▶ [Your goal]: Repeat each record word for word.

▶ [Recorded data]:
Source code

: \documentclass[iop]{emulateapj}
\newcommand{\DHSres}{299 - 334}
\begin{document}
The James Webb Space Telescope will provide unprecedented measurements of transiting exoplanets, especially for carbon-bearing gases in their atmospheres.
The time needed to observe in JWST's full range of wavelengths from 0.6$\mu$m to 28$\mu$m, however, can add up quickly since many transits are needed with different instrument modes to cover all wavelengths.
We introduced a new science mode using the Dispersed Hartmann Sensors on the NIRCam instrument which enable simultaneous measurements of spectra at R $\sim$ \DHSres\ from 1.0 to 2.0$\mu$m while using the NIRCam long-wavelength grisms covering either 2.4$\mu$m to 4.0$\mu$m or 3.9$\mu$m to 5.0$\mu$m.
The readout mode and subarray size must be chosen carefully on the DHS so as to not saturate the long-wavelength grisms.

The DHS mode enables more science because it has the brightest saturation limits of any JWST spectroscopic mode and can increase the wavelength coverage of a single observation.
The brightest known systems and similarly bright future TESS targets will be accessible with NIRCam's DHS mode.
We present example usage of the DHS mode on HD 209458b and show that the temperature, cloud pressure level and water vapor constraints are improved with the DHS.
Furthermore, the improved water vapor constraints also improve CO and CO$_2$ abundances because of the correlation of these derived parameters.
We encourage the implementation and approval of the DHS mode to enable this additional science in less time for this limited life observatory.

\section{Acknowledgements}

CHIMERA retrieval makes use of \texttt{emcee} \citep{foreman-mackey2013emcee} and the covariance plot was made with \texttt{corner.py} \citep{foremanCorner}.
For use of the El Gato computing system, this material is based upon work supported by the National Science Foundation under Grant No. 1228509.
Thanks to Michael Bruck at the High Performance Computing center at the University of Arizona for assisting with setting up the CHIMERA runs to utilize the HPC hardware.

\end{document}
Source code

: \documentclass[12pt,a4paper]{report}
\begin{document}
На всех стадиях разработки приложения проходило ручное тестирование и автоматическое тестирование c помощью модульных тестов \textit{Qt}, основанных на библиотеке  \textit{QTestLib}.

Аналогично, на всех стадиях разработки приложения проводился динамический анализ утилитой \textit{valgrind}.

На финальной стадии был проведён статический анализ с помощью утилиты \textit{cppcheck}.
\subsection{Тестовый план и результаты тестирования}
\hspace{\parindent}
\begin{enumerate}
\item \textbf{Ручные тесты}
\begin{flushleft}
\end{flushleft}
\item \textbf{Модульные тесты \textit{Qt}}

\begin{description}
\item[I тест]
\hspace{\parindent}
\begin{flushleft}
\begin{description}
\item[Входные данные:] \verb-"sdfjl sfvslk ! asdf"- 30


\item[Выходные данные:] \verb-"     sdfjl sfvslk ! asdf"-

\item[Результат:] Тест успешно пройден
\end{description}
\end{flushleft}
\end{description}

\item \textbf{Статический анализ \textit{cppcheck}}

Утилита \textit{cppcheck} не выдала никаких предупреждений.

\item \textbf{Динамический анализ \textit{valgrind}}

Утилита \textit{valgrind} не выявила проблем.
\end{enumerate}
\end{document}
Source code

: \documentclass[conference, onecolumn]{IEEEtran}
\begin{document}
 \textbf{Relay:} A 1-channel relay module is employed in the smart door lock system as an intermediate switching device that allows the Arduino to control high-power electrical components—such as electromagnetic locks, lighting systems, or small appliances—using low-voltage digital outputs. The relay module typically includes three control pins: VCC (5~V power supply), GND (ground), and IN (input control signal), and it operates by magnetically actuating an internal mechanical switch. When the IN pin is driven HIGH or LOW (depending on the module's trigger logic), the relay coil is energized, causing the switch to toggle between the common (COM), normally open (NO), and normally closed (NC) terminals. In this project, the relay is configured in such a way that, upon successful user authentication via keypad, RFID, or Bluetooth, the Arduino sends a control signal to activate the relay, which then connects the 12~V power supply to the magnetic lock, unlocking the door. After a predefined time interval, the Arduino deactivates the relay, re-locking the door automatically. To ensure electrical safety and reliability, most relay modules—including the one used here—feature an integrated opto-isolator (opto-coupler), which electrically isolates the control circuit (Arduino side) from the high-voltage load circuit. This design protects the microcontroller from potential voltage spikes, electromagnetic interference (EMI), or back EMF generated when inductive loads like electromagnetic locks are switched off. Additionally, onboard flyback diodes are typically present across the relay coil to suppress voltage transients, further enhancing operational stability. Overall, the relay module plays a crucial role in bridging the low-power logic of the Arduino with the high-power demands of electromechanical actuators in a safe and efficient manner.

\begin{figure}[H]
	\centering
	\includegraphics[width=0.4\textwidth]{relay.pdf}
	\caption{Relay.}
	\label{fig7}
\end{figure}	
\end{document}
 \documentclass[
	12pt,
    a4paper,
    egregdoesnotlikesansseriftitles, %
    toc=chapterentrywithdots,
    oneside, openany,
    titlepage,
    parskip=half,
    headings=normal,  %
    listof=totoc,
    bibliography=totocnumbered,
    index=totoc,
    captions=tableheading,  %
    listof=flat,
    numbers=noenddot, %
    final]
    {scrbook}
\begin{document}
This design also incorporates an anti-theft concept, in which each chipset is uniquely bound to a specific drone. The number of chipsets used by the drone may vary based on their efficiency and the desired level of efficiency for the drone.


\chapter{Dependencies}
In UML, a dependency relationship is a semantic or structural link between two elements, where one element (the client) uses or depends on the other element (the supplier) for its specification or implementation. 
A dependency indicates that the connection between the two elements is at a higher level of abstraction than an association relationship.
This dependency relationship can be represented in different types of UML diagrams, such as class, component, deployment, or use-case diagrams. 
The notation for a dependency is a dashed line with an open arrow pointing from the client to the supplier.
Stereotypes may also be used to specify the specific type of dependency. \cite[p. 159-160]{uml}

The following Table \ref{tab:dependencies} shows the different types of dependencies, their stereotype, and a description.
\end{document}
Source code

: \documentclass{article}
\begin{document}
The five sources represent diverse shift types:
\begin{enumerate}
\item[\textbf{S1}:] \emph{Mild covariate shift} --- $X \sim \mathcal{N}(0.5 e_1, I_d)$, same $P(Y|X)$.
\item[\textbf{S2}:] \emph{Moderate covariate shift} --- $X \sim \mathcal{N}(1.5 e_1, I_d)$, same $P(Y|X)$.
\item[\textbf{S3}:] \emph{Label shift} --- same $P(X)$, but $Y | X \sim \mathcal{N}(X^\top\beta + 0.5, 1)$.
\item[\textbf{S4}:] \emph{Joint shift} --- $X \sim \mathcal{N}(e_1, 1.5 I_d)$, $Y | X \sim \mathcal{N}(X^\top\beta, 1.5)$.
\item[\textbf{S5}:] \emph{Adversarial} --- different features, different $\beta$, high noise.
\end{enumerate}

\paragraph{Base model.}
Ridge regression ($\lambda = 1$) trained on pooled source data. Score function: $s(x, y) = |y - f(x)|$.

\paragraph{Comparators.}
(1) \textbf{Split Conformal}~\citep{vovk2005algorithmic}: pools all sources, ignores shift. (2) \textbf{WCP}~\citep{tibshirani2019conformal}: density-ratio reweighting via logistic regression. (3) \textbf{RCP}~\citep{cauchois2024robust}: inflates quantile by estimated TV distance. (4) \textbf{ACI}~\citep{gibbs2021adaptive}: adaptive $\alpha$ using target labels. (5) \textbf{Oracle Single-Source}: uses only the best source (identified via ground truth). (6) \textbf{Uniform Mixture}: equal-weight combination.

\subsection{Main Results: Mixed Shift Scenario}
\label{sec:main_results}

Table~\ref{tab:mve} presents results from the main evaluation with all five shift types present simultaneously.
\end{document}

▶ [Solution below]:
Source code

: \documentclass[iop]{emulateapj}
\newcommand{\DHSres}{299 - 334}
\begin{document}
The James Webb Space Telescope will provide unprecedented measurements of transiting exoplanets, especially for carbon-bearing gases in their atmospheres.
The time needed to observe in JWST's full range of wavelengths from 0.6$\mu$m to 28$\mu$m, however, can add up quickly since many transits are needed with different instrument modes to cover all wavelengths.
We introduced a new science mode using the Dispersed Hartmann Sensors on the NIRCam instrument which enable simultaneous measurements of spectra at R $\sim$ \DHSres\ from 1.0 to 2.0$\mu$m while using the NIRCam long-wavelength grisms covering either 2.4$\mu$m to 4.0$\mu$m or 3.9$\mu$m to 5.0$\mu$m.
The readout mode and subarray size must be chosen carefully on the DHS so as to not saturate the long-wavelength grisms.

The DHS mode enables more science because it has the brightest saturation limits of any JWST spectroscopic mode and can increase the wavelength coverage of a single observation.
The brightest known systems and similarly bright future TESS targets will be accessible with NIRCam's DHS mode.
We present example usage of the DHS mode on HD 209458b and show that the temperature, cloud pressure level and water vapor constraints are improved with the DHS.
Furthermore, the improved water vapor constraints also improve CO and CO$_2$ abundances because of the correlation of these derived parameters.
We encourage the implementation and approval of the DHS mode to enable this additional science in less time for this limited life observatory.

\section{Acknowledgements}

CHIMERA retrieval makes use of \texttt{emcee} \citep{foreman-mackey2013emcee} and the covariance plot was made with \texttt{corner.py} \citep{foremanCorner}.
For use of the El Gato computing system, this material is based upon work supported by the National Science Foundation under Grant No. 1228509.
Thanks to Michael Bruck at the High Performance Computing center at the University of Arizona for assisting with setting up the CHIMERA runs to utilize the HPC hardware.

\end{document}
Source code

: \documentclass[12pt,a4paper]{report}
\begin{document}
На всех стадиях разработки приложения проходило ручное тестирование и автоматическое тестирование c помощью модульных тестов \textit{Qt}, основанных на библиотеке  \textit{QTestLib}.

Аналогично, на всех стадиях разработки приложения проводился динамический анализ утилитой \textit{valgrind}.

На финальной стадии был проведён статический анализ с помощью утилиты \textit{cppcheck}.
\subsection{Тестовый план и результаты тестирования}
\hspace{\parindent}
\begin{enumerate}
\item \textbf{Ручные тесты}
\begin{flushleft}
\end{flushleft}
\item \textbf{Модульные тесты \textit{Qt}}

\begin{description}
\item[I тест]
\hspace{\parindent}
\begin{flushleft}
\begin{description}
\item[Входные данные:] \verb-"sdfjl sfvslk ! asdf"- 30


\item[Выходные данные:] \verb-"     sdfjl sfvslk ! asdf"-

\item[Результат:] Тест успешно пройден
\end{description}
\end{flushleft}
\end{description}

\item \textbf{Статический анализ \textit{cppcheck}}

Утилита \textit{cppcheck} не выдала никаких предупреждений.

\item \textbf{Динамический анализ \textit{valgrind}}

Утилита \textit{valgrind} не выявила проблем.
\end{enumerate}
\end{document}
Source code

: \documentclass[conference, onecolumn]{IEEEtran}
\begin{document}
 \textbf{Relay:} A 1-channel relay module is employed in the smart door lock system as an intermediate switching device that allows the Arduino to control high-power electrical components—such as electromagnetic locks, lighting systems, or small appliances—using low-voltage digital outputs. The relay module typically includes three control pins: VCC (5~V power supply), GND (ground), and IN (input control signal), and it operates by magnetically actuating an internal mechanical switch. When the IN pin is driven HIGH or LOW (depending on the module's trigger logic), the relay coil is energized, causing the switch to toggle between the common (COM), normally open (NO), and normally closed (NC) terminals. In this project, the relay is configured in such a way that, upon successful user authentication via keypad, RFID, or Bluetooth, the Arduino sends a control signal to activate the relay, which then connects the 12~V power supply to the magnetic lock, unlocking the door. After a predefined time interval, the Arduino deactivates the relay, re-locking the door automatically. To ensure electrical safety and reliability, most relay modules—including the one used here—feature an integrated opto-isolator (opto-coupler), which electrically isolates the control circuit (Arduino side) from the high-voltage load circuit. This design protects the microcontroller from potential voltage spikes, electromagnetic interference (EMI), or back EMF generated when inductive loads like electromagnetic locks are switched off. Additionally, onboard flyback diodes are typically present across the relay coil to suppress voltage transients, further enhancing operational stability. Overall, the relay module plays a crucial role in bridging the low-power logic of the Arduino with the high-power demands of electromechanical actuators in a safe and efficient manner.

\begin{figure}[H]
	\centering
	\includegraphics[width=0.4\textwidth]{relay.pdf}
	\caption{Relay.}
	\label{fig7}
\end{figure}	
\end{document}
 \documentclass[
	12pt,
    a4paper,
    egregdoesnotlikesansseriftitles, %
    toc=chapterentrywithdots,
    oneside, openany,
    titlepage,
    parskip=half,
    headings=normal,  %
    listof=totoc,
    bibliography=totocnumbered,
    index=totoc,
    captions=tableheading,  %
    listof=flat,
    numbers=noenddot, %
    final]
    {scrbook}
\begin{document}
This design also incorporates an anti-theft concept, in which each chipset is uniquely bound to a specific drone. The number of chipsets used by the drone may vary based on their efficiency and the desired level of efficiency for the drone.


\chapter{Dependencies}
In UML, a dependency relationship is a semantic or structural link between two elements, where one element (the client) uses or depends on the other element (the supplier) for its specification or implementation. 
A dependency indicates that the connection between the two elements is at a higher level of abstraction than an association relationship.
This dependency relationship can be represented in different types of UML diagrams, such as class, component, deployment, or use-case diagrams. 
The notation for a dependency is a dashed line with an open arrow pointing from the client to the supplier.
Stereotypes may also be used to specify the specific type of dependency. \cite[p. 159-160]{uml}

The following Table \ref{tab:dependencies} shows the different types of dependencies, their stereotype, and a description.
\end{document}
Source code

: \documentclass{article}
\begin{document}
The five sources represent diverse shift types:
\begin{enumerate}
\item[\textbf{S1}:] \emph{Mild covariate shift} --- $X \sim \mathcal{N}(0.5 e_1, I_d)$, same $P(Y|X)$.
\item[\textbf{S2}:] \emph{Moderate covariate shift} --- $X \sim \mathcal{N}(1.5 e_1, I_d)$, same $P(Y|X)$.
\item[\textbf{S3}:] \emph{Label shift} --- same $P(X)$, but $Y | X \sim \mathcal{N}(X^\top\beta + 0.5, 1)$.
\item[\textbf{S4}:] \emph{Joint shift} --- $X \sim \mathcal{N}(e_1, 1.5 I_d)$, $Y | X \sim \mathcal{N}(X^\top\beta, 1.5)$.
\item[\textbf{S5}:] \emph{Adversarial} --- different features, different $\beta$, high noise.
\end{enumerate}

\paragraph{Base model.}
Ridge regression ($\lambda = 1$) trained on pooled source data. Score function: $s(x, y) = |y - f(x)|$.

\paragraph{Comparators.}
(1) \textbf{Split Conformal}~\citep{vovk2005algorithmic}: pools all sources, ignores shift. (2) \textbf{WCP}~\citep{tibshirani2019conformal}: density-ratio reweighting via logistic regression. (3) \textbf{RCP}~\citep{cauchois2024robust}: inflates quantile by estimated TV distance. (4) \textbf{ACI}~\citep{gibbs2021adaptive}: adaptive $\alpha$ using target labels. (5) \textbf{Oracle Single-Source}: uses only the best source (identified via ground truth). (6) \textbf{Uniform Mixture}: equal-weight combination.

\subsection{Main Results: Mixed Shift Scenario}
\label{sec:main_results}

Table~\ref{tab:mve} presents results from the main evaluation with all five shift types present simultaneously.
\end{document}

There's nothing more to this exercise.